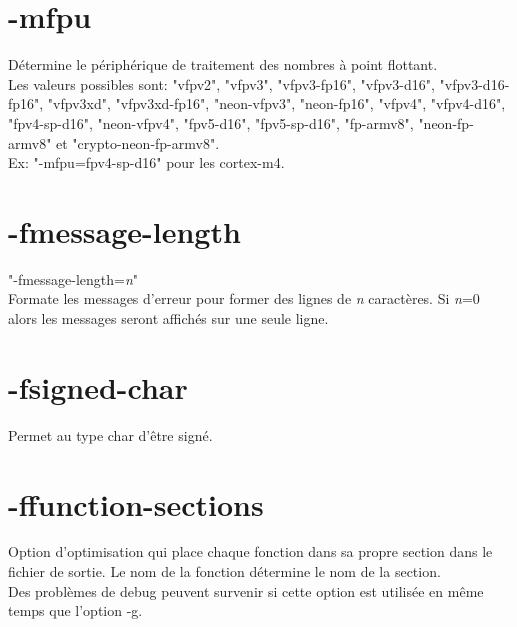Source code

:\documentclass[headings=appendixprefix]{scrreprt}
\begin{document}

\section{-mfpu}

Détermine le périphérique de traitement des nombres à point flottant.\\

Les valeurs possibles sont: "vfpv2", "vfpv3", "vfpv3-fp16", "vfpv3-d16", "vfpv3-d16-fp16", "vfpv3xd", "vfpv3xd-fp16", "neon-vfpv3", "neon-fp16", "vfpv4", "vfpv4-d16", "fpv4-sp-d16", "neon-vfpv4", "fpv5-d16", "fpv5-sp-d16", "fp-armv8", "neon-fp-armv8" et "crypto-neon-fp-armv8".\\

Ex: "-mfpu=fpv4-sp-d16" pour les cortex-m4.\\


\newpage
\section{-fmessage-length}

"-fmessage-length=\textit{n}"\\
Formate les messages d'erreur pour former des lignes de \textit{n} caractères. Si \textit{n}=0 alors les messages seront affichés sur une seule ligne.\\


\section{-fsigned-char}

Permet au type char d'être signé.\\


\section{-ffunction-sections}

Option d'optimisation qui place chaque fonction dans sa propre section dans le fichier de sortie. Le nom de la fonction détermine le nom de la section.\\

Des problèmes de debug peuvent survenir si cette option est utilisée en même temps que l'option -g.\\
\end{document}
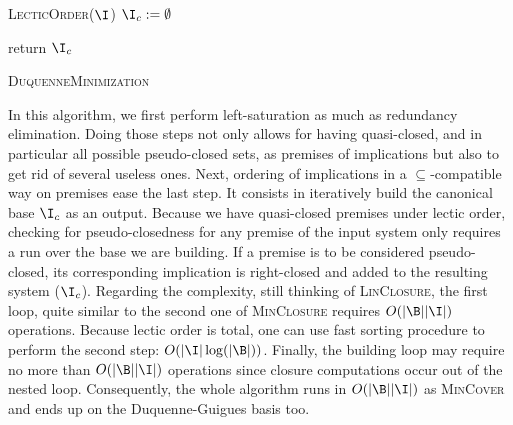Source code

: \documentclass[a4paper, 10pt]{article}
\begin{document}
\begin{algorithm}
	
	\BlankLine
	\BlankLine
	
	
	\BlankLine
	
	\textsc{LecticOrder}($\I$) \;
	$\I_c := \emptyset$ \;
	
	\BlankLine
	
	
	\BlankLine
	
	return $\I_c$ \;
	
	\caption{\textsc{DuquenneMinimization}}
	\label{alg:Duquenne-min}
\end{algorithm}

In this algorithm, we first perform left-saturation as much as redundancy elimination. Doing those steps not only allows for having quasi-closed, and in particular all possible pseudo-closed sets, as premises of implications but also
to get rid of several useless ones. Next, ordering of implications in a $\subseteq$-compatible way on premises ease the last step. It consists in iteratively build the canonical base $\I_c$ as an output. Because we have quasi-closed premises under lectic order, checking for pseudo-closedness for any premise of the input system only requires a run over the base we are building. If a premise is to be considered pseudo-closed, its corresponding implication is right-closed and added to the resulting system ($\I_c$).
Regarding the complexity, still thinking of \textsc{LinClosure}, the first loop,
quite similar to the second one of \textsc{MinClosure} requires $O(|\B||\I|)$ operations. Because lectic order is total, one can use fast sorting procedure to
perform the second step: $O(|\I|\log(|\B|))$. Finally, the building loop may
require no more than $O(|\B||\I|)$ operations since closure computations occur out of the nested loop. Consequently, the whole algorithm runs in $O(|\B||\I|)$ as \textsc{MinCover} and ends up on the Duquenne-Guigues basis too.
\end{document}
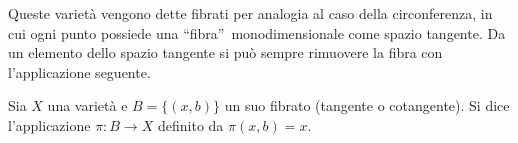 Queste varietà vengono dette fibrati per analogia al caso della circonferenza, in cui ogni punto possiede una \textquotedblleft fibra\textquotedblright\ monodimensionale come spazio tangente. Da un elemento dello spazio tangente si può sempre rimuovere la fibra con l'applicazione seguente.
\begin{definition}
  Sia $X$ una varietà e $B=\{(x,b)\}$ un suo fibrato (tangente o cotangente). Si dice  l'applicazione $\pi: B \to X$ definito da $\pi(x,b) = x$.
\end{definition}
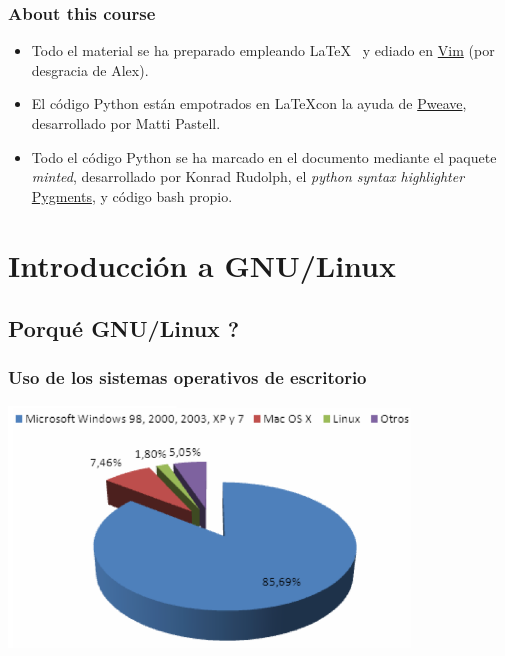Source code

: \documentclass[colorlinks,10pt]{beamer}
\begin{document}
\begin{frame}[fragile]\frametitle{About this course}
\begin{block}{}


    \begin{itemize}
        \item Todo el material se ha preparado empleando \LaTeX~ y ediado en  \href{http://www.vim.org}{Vim} (por desgracia de  Alex).
        \item El código Python están empotrados en  \LaTeX con la ayuda de  \href{http://mpastell.com/pweave/}{Pweave}, desarrollado por  Matti Pastell. 
        \item Todo el código Python se ha marcado en el documento mediante el paquete  \emph{minted}, desarrollado por Konrad Rudolph, el \emph{python syntax highlighter} \href{http://pygments.org}{Pygments}, y código bash propio. 
    \end{itemize}
    \end{block}

\end{frame}


\section{Introducción a GNU/Linux}

\subsection{Porqué GNU/Linux ?}


\begin{frame}
  \frametitle{Uso de los sistemas operativos de escritorio}
  
  \begin{center}
    \includegraphics[width=0.8\textwidth]{figs/SOSdesktop}
  \end{center}
\end{frame}
\end{document}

## [ASSIGNMENT]
Show every line of the material above in which "this" is present.

## [TASK OUTPUT]
In this algorithm, we first perform left-saturation as much as redundancy elimination. Doing those steps not only allows for having quasi-closed, and in particular all possible pseudo-closed sets, as premises of implications but also
\begin{frame}[fragile]\frametitle{About this course}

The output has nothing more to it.